Let’s plot predictions for several covariate groups to see if they look any different.

cph.plot_covariate_groups('Partner', [0,1]);
cph.plot_covariate_groups('PaperlessBilling', [0,1]);
cph.plot_covariate_groups('MonthlyCharges', [10,20,30,60,80,100,110,120]);

Plots of Best Predictors

Definitely looks like higher monthly charges cause customers to leave.

Let’s look at “TotalCharges” since customers that have been around longer should have accumulated higher amounts.

Plot of Total Charges

“TotalCharges” and “tenure” are highly correlated, so we will remove this feature from our model and run these last few plots again.

Regression Survival Table After Removing “TotalCharges”

Now “Partner” and “PaperlessBilling” are the best predictors. Although, I would say that “SeniorCitizen” and “Dependents” are not far either from being significant features.

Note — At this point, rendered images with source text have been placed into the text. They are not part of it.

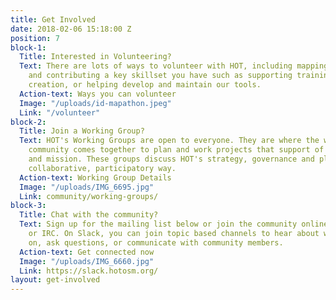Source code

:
 ```yaml
---
title: Get Involved
date: 2018-02-06 15:18:00 Z
position: 7
block-1:
  Title: Interested in Volunteering?
  Text: There are lots of ways to volunteer with HOT, including mapping, validation,
    and contributing a key skillset you have such as supporting training material
    creation, or helping develop and maintain our tools.
  Action-text: Ways you can volunteer
  Image: "/uploads/id-mapathon.jpeg"
  Link: "/volunteer"
block-2:
  Title: Join a Working Group?
  Text: HOT's Working Groups are open to everyone. They are where the wider HOT/OSM
    community comes together to plan and work projects that support of HOT's community
    and mission. These groups discuss HOT's strategy, governance and plans, in a public,
    collaborative, participatory way.
  Action-text: Working Group Details
  Image: "/uploads/IMG_6695.jpg"
  Link: community/working-groups/
block-3:
  Title: Chat with the community?
  Text: Sign up for the mailing list below or join the community online via Slack
    or IRC. On Slack, you can join topic based channels to hear about what is going
    on, ask questions, or communicate with community members.
  Action-text: Get connected now
  Image: "/uploads/IMG_6660.jpg"
  Link: https://slack.hotosm.org/
layout: get-involved
---
```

Changed Regression Survival Table Plot

Changes in Best Predictors Plot

Now even these graphs are more distiguishable in what they reveal:

  • In the previews plot the “Partner” feature, “no” partner was above the baseline but now it’s reversed.
  • There’s more separation between the lines in the “PaperlessBilling” graph.

Changed Best Predictors Plots

Answers to Our Questions

1. What features best model customer churn?

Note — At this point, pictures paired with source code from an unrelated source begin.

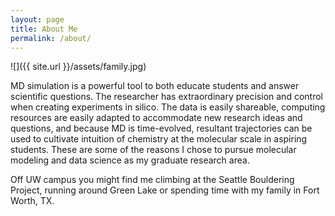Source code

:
 ```yaml
---
layout: page
title: About Me
permalink: /about/
---
```

![]({{ site.url  }}/assets/family.jpg)

MD simulation is a powerful tool to both educate students and answer scientific questions. The researcher has extraordinary precision and control when creating experiments in silico. The data is easily shareable, computing resources are easily adapted to accommodate new research ideas and questions, and because MD is time-evolved, resultant trajectories can be used to cultivate intuition of chemistry at the molecular scale in aspiring students. These are some of the reasons I chose to pursue molecular modeling and data science as my graduate research area. 

Off UW campus you might find me climbing at the Seattle Bouldering Project, running around Green Lake or spending time with my family in Fort Worth, TX.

  • Partner: customers with partners seem to remain longer.
  • PaperlessBilling: to some extent customer with paperless billing tend to leave sooner.
  • TotalCharges: the higher the total charges, the longer the “tenure” (as expected).

2. What would we characterize as the “warning signs” that a customer may discontinue service?

  • I would say, customers that are not married or don’t have a partner.
  • Customers without children.
  • Senior citizens.

3. What actions would you recommend to this business to try to improve their customer retention?

  • Targeting married couples with children (not senior) may be worth trying as a marketing/advertising strategy. It may be that their brand strategy and marketing efforts should all be aligned to target families (couples with children).
  • Carrying out tests among groups that prefer paperless billing by sending various types of correspondance to each.